Task goal: Check every line below, and copy those that include "each".

Material for this exercise:
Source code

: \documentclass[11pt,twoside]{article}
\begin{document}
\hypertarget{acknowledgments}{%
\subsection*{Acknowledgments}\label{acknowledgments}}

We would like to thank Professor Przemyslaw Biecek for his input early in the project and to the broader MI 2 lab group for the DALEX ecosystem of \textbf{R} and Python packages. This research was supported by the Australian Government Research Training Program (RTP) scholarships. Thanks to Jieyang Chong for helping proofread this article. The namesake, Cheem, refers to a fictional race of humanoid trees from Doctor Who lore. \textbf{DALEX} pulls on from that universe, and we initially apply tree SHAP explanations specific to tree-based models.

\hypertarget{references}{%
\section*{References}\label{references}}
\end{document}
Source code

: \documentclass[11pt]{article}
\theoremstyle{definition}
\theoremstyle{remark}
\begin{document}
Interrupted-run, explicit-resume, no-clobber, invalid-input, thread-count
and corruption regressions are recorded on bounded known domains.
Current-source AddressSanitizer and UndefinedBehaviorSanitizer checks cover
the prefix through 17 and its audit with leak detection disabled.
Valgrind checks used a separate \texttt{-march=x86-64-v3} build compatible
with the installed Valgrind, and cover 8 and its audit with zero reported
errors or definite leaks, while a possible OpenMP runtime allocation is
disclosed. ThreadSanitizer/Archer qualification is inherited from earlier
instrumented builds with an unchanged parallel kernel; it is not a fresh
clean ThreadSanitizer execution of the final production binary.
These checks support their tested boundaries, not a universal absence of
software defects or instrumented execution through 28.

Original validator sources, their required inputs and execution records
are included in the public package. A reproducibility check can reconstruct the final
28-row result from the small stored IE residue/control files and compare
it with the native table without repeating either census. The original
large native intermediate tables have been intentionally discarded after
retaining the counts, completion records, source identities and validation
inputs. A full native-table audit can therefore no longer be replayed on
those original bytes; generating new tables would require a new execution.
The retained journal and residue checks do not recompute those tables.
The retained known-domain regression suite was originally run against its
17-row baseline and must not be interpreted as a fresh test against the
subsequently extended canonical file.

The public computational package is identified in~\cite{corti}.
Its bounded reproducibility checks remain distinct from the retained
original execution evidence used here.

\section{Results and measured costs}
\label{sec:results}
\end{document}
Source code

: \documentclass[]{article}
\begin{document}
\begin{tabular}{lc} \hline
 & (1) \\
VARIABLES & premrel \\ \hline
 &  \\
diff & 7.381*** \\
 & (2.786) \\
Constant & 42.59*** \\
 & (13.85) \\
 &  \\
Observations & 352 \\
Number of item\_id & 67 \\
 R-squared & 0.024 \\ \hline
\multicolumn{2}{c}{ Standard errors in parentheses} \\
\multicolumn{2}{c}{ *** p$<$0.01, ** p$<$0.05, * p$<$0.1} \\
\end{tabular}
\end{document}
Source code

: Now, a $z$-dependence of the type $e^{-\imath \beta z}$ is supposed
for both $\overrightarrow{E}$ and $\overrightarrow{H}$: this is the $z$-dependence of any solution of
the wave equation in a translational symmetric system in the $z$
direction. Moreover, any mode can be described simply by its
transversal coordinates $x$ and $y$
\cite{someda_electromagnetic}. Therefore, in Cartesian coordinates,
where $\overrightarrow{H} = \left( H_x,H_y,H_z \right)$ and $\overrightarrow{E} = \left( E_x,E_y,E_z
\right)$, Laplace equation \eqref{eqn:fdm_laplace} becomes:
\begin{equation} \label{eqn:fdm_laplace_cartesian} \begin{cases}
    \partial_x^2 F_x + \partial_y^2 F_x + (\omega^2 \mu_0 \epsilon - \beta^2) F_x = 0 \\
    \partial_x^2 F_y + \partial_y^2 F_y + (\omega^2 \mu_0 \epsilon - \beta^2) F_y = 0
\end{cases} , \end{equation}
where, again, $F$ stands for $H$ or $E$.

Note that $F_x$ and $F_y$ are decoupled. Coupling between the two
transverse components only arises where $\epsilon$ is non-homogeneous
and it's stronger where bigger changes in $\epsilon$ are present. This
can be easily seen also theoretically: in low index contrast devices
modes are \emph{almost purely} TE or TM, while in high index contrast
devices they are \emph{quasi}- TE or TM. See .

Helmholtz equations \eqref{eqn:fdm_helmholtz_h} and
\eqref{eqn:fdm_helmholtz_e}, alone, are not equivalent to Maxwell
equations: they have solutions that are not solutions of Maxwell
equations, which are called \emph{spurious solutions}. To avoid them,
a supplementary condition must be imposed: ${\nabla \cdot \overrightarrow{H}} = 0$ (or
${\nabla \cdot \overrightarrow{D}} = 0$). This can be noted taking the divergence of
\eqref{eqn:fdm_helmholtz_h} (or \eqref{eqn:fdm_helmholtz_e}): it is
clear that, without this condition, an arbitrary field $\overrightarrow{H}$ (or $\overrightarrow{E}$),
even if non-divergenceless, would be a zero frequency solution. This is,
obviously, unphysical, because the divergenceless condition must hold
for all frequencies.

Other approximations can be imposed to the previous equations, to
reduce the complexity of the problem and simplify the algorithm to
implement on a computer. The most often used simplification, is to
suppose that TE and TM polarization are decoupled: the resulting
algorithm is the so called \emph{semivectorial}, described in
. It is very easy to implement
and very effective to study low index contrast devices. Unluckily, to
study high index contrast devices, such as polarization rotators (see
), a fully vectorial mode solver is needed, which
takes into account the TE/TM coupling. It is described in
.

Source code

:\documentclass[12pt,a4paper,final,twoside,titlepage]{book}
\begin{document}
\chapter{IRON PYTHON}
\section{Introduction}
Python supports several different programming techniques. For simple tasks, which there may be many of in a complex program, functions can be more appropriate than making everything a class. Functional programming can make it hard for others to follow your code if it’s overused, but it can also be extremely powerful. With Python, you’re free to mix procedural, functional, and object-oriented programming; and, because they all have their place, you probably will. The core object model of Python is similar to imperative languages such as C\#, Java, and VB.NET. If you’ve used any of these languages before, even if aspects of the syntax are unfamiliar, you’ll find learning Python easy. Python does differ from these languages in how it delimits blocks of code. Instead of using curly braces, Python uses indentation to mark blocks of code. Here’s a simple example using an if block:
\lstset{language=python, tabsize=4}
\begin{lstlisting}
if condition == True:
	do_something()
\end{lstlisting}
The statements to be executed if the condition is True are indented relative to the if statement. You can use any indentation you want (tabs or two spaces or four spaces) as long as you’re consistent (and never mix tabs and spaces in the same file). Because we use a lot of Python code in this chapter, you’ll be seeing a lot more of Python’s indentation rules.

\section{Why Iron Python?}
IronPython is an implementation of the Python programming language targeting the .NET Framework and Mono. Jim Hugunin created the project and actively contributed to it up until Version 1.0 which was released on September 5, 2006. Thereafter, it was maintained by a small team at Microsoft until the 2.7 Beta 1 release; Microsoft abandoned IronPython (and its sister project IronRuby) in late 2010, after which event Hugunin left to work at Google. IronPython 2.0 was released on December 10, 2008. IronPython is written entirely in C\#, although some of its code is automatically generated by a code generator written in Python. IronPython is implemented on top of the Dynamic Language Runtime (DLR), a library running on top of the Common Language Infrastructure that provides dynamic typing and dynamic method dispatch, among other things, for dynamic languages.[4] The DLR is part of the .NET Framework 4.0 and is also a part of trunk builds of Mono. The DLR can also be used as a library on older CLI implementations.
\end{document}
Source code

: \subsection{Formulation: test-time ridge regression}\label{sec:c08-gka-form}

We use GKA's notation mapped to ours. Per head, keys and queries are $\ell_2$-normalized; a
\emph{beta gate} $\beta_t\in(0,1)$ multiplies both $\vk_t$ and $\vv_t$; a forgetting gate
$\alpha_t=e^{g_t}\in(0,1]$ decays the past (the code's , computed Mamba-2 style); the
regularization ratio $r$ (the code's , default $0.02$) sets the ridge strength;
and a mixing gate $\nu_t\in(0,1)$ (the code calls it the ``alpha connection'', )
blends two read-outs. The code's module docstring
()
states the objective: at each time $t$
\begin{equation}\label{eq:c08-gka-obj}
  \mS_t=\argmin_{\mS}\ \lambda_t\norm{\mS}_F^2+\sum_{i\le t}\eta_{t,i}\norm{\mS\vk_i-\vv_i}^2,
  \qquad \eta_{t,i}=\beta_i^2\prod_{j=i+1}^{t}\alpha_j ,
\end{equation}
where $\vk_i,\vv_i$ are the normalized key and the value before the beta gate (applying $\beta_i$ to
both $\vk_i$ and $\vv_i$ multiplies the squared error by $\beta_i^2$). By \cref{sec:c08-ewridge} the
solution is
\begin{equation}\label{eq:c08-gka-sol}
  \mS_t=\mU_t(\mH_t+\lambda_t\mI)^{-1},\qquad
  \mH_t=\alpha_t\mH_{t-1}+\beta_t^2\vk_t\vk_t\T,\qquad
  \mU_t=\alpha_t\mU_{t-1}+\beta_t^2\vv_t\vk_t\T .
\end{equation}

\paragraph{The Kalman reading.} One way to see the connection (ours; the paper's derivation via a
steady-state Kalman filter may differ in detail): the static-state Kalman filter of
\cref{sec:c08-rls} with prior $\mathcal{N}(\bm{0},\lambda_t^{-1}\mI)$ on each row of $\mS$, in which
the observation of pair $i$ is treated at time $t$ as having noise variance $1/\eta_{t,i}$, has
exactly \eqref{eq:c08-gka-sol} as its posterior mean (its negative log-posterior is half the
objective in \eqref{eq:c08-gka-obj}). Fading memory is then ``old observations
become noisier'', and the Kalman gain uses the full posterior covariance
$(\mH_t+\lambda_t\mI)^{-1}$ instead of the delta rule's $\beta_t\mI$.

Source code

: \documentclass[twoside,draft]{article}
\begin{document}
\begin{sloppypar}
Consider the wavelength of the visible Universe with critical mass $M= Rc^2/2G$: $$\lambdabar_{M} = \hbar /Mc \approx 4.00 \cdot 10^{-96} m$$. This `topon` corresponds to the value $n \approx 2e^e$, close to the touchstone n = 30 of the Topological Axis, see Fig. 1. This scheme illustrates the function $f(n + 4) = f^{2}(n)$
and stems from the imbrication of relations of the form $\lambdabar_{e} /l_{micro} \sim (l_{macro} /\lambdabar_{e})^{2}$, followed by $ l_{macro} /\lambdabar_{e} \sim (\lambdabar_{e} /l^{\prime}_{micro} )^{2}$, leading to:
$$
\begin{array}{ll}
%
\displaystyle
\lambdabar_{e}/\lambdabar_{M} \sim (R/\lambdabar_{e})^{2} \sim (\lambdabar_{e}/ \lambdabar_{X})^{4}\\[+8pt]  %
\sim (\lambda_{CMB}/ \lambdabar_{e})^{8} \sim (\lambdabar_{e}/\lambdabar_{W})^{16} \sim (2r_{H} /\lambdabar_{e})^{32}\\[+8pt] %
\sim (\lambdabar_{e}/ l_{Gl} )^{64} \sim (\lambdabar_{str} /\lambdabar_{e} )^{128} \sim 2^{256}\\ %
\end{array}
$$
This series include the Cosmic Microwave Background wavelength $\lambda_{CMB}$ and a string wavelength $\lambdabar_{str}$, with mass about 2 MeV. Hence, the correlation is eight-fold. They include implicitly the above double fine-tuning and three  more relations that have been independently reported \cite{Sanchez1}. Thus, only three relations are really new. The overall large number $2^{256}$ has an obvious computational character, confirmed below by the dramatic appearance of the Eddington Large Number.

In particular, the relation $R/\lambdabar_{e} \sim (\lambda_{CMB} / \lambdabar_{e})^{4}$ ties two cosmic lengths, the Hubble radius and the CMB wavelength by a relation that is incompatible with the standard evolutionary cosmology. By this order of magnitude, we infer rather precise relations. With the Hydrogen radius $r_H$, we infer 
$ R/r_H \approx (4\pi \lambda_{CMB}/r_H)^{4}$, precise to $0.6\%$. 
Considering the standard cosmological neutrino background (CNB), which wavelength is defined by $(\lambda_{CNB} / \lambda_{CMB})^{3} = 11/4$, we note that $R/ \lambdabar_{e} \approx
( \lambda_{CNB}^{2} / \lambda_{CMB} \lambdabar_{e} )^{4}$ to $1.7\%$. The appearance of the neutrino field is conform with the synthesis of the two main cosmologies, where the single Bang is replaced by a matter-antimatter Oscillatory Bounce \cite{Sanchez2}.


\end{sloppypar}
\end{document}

Solution to this exercise:
states the objective: at each time $t$
\cref{sec:c08-rls} with prior $\mathcal{N}(\bm{0},\lambda_t^{-1}\mI)$ on each row of $\mS$, in which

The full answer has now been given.